Timo Andres is a trusted collaborator of Philip Glass, serving as advisor and editor of a 2023 edition of the Etudes published by Artisan. Andres has performed the Etudes at Lincoln Center, the Chicago Humanities Festival, the Music Academy of the West, for NPR’s Tiny Desk Concerts and elsewhere.
Notable works include Everything Happens So Much for the Boston Symphony; Strong Language for the Takács Quartet, commissioned by Carnegie Hall and the Shriver Hall Concert Series; Steady Hand, a two-piano concerto commissioned by the Britten Sinfonia premiered at the Barbican by Andres and David Kaplan; and The Blind Banister, a concerto for Jonathan Biss, which was a 2016 Pulitzer Prize Finalist.
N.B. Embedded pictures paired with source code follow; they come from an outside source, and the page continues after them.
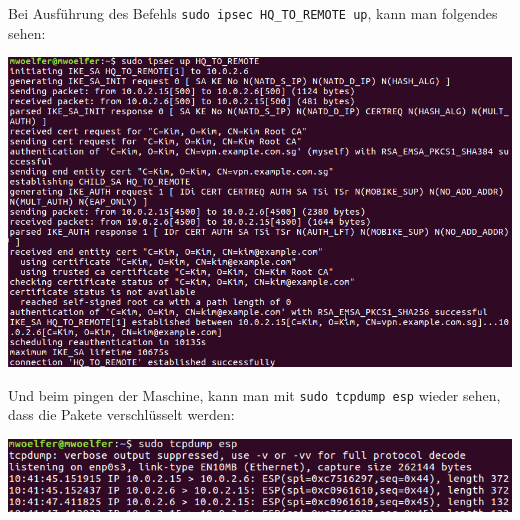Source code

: Bei Ausführung des Befehls \verb|sudo ipsec HQ_TO_REMOTE up|, kann man folgendes sehen:

\begin{minipage}{\linewidth}
	\centering
	\includegraphics[width=0.8\linewidth]{images/ipsec_cert1}
\end{minipage}

Und beim pingen der Maschine, kann man mit \verb|sudo tcpdump esp| wieder sehen, dass die Pakete verschlüsselt werden:

\begin{minipage}{\linewidth}
	\centering
	\includegraphics[width=0.8\linewidth]{images/tcpdump2}
\end{minipage}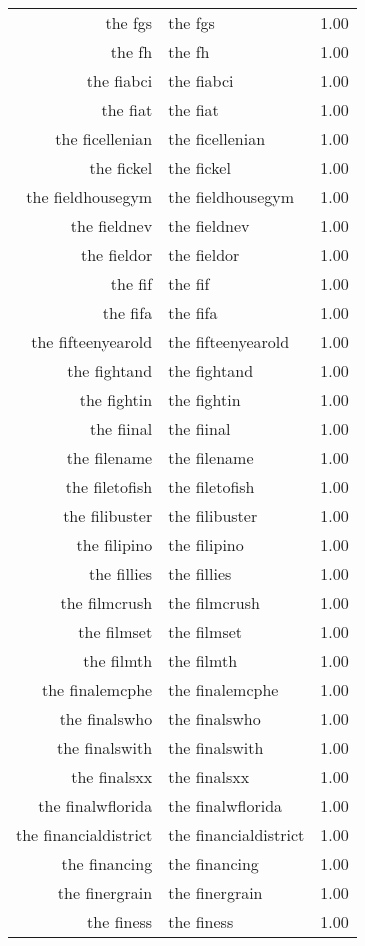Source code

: \begin{table}[ht]
\begin{tabular}{rlr}
  the fgs & the fgs & 1.00 \\ 
  the fh & the fh & 1.00 \\ 
  the fiabci & the fiabci & 1.00 \\ 
  the fiat & the fiat & 1.00 \\ 
  the ficellenian & the ficellenian & 1.00 \\ 
  the fickel & the fickel & 1.00 \\ 
  the fieldhousegym & the fieldhousegym & 1.00 \\ 
  the fieldnev & the fieldnev & 1.00 \\ 
  the fieldor & the fieldor & 1.00 \\ 
  the fif & the fif & 1.00 \\ 
  the fifa & the fifa & 1.00 \\ 
  the fifteenyearold & the fifteenyearold & 1.00 \\ 
  the fightand & the fightand & 1.00 \\ 
  the fightin & the fightin & 1.00 \\ 
  the fiinal & the fiinal & 1.00 \\ 
  the filename & the filename & 1.00 \\ 
  the filetofish & the filetofish & 1.00 \\ 
  the filibuster & the filibuster & 1.00 \\ 
  the filipino & the filipino & 1.00 \\ 
  the fillies & the fillies & 1.00 \\ 
  the filmcrush & the filmcrush & 1.00 \\ 
  the filmset & the filmset & 1.00 \\ 
  the filmth & the filmth & 1.00 \\ 
  the finalemcphe & the finalemcphe & 1.00 \\ 
  the finalswho & the finalswho & 1.00 \\ 
  the finalswith & the finalswith & 1.00 \\ 
  the finalsxx & the finalsxx & 1.00 \\ 
  the finalwflorida & the finalwflorida & 1.00 \\ 
  the financialdistrict & the financialdistrict & 1.00 \\ 
  the financing & the financing & 1.00 \\ 
  the finergrain & the finergrain & 1.00 \\ 
  the finess & the finess & 1.00 \\ 

\end{tabular}
\end{table}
A Nonesuch Records artist, Andres has released a series of acclaimed albums on the label; his most recent release was named on Best of 2024 lists from The New York Times, Gramophone, and NPR. In January 2025, he was announced as winner of Chamber Music Society of Lincoln Center’s Elise. L. Stoeger Prize.
A Yale School of Music graduate, he is a Yamaha/Bösendorfer Artist and is on the composition faculty at the Mannes School of Music at the New School.